## Work request
Without including any pictures, retype exactly the lines from the top of the records through the line containing "AS-IS 시스템에서 사용한", that final line included.

Stored items from a collection
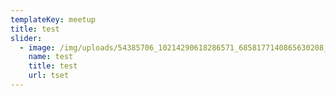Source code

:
 ```yaml
---
templateKey: meetup
title: test
slider:
  - image: /img/uploads/54385706_10214290618286571_6858177140865630208_n.jpg
    name: test
    title: test
    url: tset
---
```


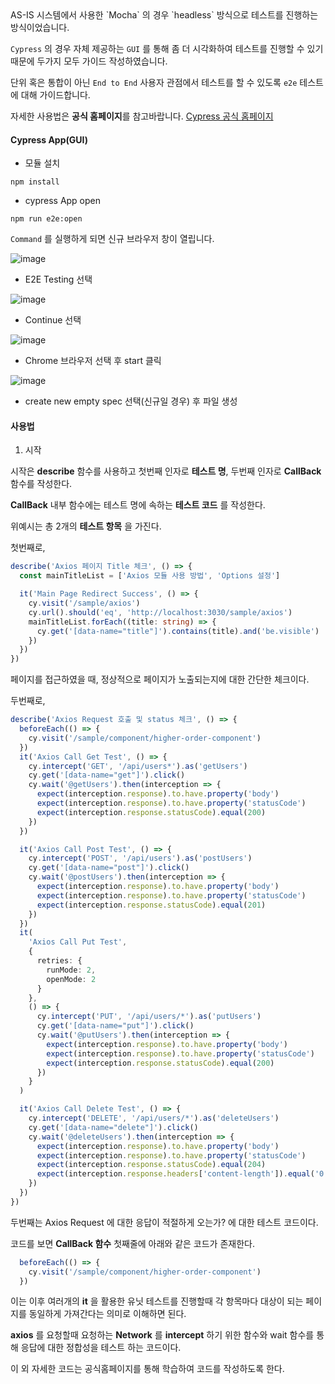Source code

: <div class="mb-15 pa-3">
AS-IS 시스템에서 사용한 `Mocha` 의 경우 `headless` 방식으로 테스트를 진행하는 방식이었습니다.

`Cypress` 의 경우 자체 제공하는 `GUI` 를 통해 좀 더 시각화하여 테스트를 진행할 수 있기 때문에 두가지 모두 가이드 작성하였습니다.

단위 혹은 통합이 아닌 `End to End` 사용자 관점에서 테스트를 할 수 있도록 `e2e` 테스트에 대해 가이드합니다.

자세한 사용법은 **공식 홈페이지**를 참고바랍니다. [Cypress 공식 홈페이지](https://docs.cypress.io/guides/overview/why-cypress)
</div>

<div class="pa-3">

#### Cypress App(GUI)

- 모듈 설치

```
npm install
```

- cypress App open

```
npm run e2e:open
```
`Command` 를 실행하게 되면 신규 브라우저 창이 열립니다.

![image](https://user-images.githubusercontent.com/56063287/190058159-d3599a45-3175-4367-b861-640c21a96f30.png)

- E2E Testing 선택

![image](https://user-images.githubusercontent.com/56063287/190058255-902d5fe1-145e-4dfb-9533-ea4112a8d6d0.png)

- Continue 선택

![image](https://user-images.githubusercontent.com/56063287/190058389-5ba0e9aa-abc2-42b0-ade9-dee0b9844acf.png)

- Chrome 브라우저 선택 후 start 클릭

![image](https://user-images.githubusercontent.com/56063287/190058460-80c2ee0d-1fcc-417c-9bc8-4c9ca185756a.png)

-  create new empty spec 선택(신규일 경우) 후 파일 생성

#### 사용법

1. 시작


시작은 **describe** 함수를 사용하고 첫번째 인자로 **테스트 명**, 두번째 인자로 **CallBack** 함수를 작성한다.

**CallBack** 내부 함수에는 테스트 명에 속하는 **테스트 코드** 를 작성한다.

위예시는 총 2개의 **테스트 항목** 을 가진다.

첫번째로, 

```ts
describe('Axios 페이지 Title 체크', () => {
  const mainTitleList = ['Axios 모듈 사용 방법', 'Options 설정']

  it('Main Page Redirect Success', () => {
    cy.visit('/sample/axios')
    cy.url().should('eq', 'http://localhost:3030/sample/axios')
    mainTitleList.forEach((title: string) => {
      cy.get('[data-name="title"]').contains(title).and('be.visible')
    })
  })
})
```

페이지를 접근하였을 때, 정상적으로 페이지가 노출되는지에 대한 간단한 체크이다.

두번째로,

```ts
describe('Axios Request 호출 및 status 체크', () => {
  beforeEach(() => {
    cy.visit('/sample/component/higher-order-component')
  })
  it('Axios Call Get Test', () => {
    cy.intercept('GET', '/api/users*').as('getUsers')
    cy.get('[data-name="get"]').click()
    cy.wait('@getUsers').then(interception => {
      expect(interception.response).to.have.property('body')
      expect(interception.response).to.have.property('statusCode')
      expect(interception.response.statusCode).equal(200)
    })
  })

  it('Axios Call Post Test', () => {
    cy.intercept('POST', '/api/users').as('postUsers')
    cy.get('[data-name="post"]').click()
    cy.wait('@postUsers').then(interception => {
      expect(interception.response).to.have.property('body')
      expect(interception.response).to.have.property('statusCode')
      expect(interception.response.statusCode).equal(201)
    })
  })
  it(
    'Axios Call Put Test',
    {
      retries: {
        runMode: 2,
        openMode: 2
      }
    },
    () => {
      cy.intercept('PUT', '/api/users/*').as('putUsers')
      cy.get('[data-name="put"]').click()
      cy.wait('@putUsers').then(interception => {
        expect(interception.response).to.have.property('body')
        expect(interception.response).to.have.property('statusCode')
        expect(interception.response.statusCode).equal(200)
      })
    }
  )

  it('Axios Call Delete Test', () => {
    cy.intercept('DELETE', '/api/users/*').as('deleteUsers')
    cy.get('[data-name="delete"]').click()
    cy.wait('@deleteUsers').then(interception => {
      expect(interception.response).to.have.property('body')
      expect(interception.response).to.have.property('statusCode')
      expect(interception.response.statusCode).equal(204)
      expect(interception.response.headers['content-length']).equal('0')
    })
  })
})
```

두번째는 Axios Request 에 대한 응답이 적절하게 오는가? 에 대한 테스트 코드이다.

코드를 보면 **CallBack 함수** 첫째줄에 아래와 같은 코드가 존재한다.

```ts
  beforeEach(() => {
    cy.visit('/sample/component/higher-order-component')
  })
```

이는 이후 여러개의 **it** 을 활용한 유닛 테스트를 진행할때 각 항목마다 대상이 되는 페이지를 동일하게 가져간다는 의미로 이해하면 된다.

**axios** 를 요청할때 요청하는 **Network** 를 **intercept** 하기 위한 함수와 wait 함수를 통해 응답에 대한 정합성을 테스트 하는 코드이다.

이 외 자세한 코드는 공식홈페이지를 통해 학습하여 코드를 작성하도록 한다.
</div>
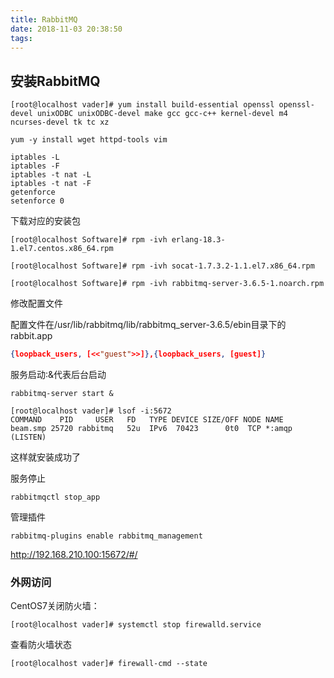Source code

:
 ```yaml
---
title: RabbitMQ
date: 2018-11-03 20:38:50
tags:
---
```




## 安装RabbitMQ

```shell
[root@localhost vader]# yum install build-essential openssl openssl-devel unixODBC unixODBC-devel make gcc gcc-c++ kernel-devel m4 ncurses-devel tk tc xz
```

```shell
yum -y install wget httpd-tools vim
```

```shell
iptables -L
iptables -F
iptables -t nat -L
iptables -t nat -F
getenforce
setenforce 0
```

下载对应的安装包

```shell
[root@localhost Software]# rpm -ivh erlang-18.3-1.el7.centos.x86_64.rpm 
```

```shell
[root@localhost Software]# rpm -ivh socat-1.7.3.2-1.1.el7.x86_64.rpm
```

```shell
[root@localhost Software]# rpm -ivh rabbitmq-server-3.6.5-1.noarch.rpm 
```

修改配置文件

配置文件在/usr/lib/rabbitmq/lib/rabbitmq_server-3.6.5/ebin目录下的rabbit.app

```json
{loopback_users, [<<"guest">>]},{loopback_users, [guest]}
```

服务启动:&代表后台启动

```shell
rabbitmq-server start &
```

```shell
[root@localhost vader]# lsof -i:5672
COMMAND    PID     USER   FD   TYPE DEVICE SIZE/OFF NODE NAME
beam.smp 25720 rabbitmq   52u  IPv6  70423      0t0  TCP *:amqp (LISTEN)
```

这样就安装成功了

服务停止

```shell
rabbitmqctl stop_app
```

管理插件

```shell
rabbitmq-plugins enable rabbitmq_management
```

http://192.168.210.100:15672/#/

### 外网访问

CentOS7关闭防火墙：

```shell
[root@localhost vader]# systemctl stop firewalld.service
```

查看防火墙状态

```she&#39;l&#39;l
[root@localhost vader]# firewall-cmd --state
```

## Task result
Source code

:
 ```yaml
---
templateKey: meetup
title: test
slider:
  - image: /img/uploads/54385706_10214290618286571_6858177140865630208_n.jpg
    name: test
    title: test
    url: tset
---
```


Source code

: <div class="mb-15 pa-3">
AS-IS 시스템에서 사용한 `Mocha` 의 경우 `headless` 방식으로 테스트를 진행하는 방식이었습니다.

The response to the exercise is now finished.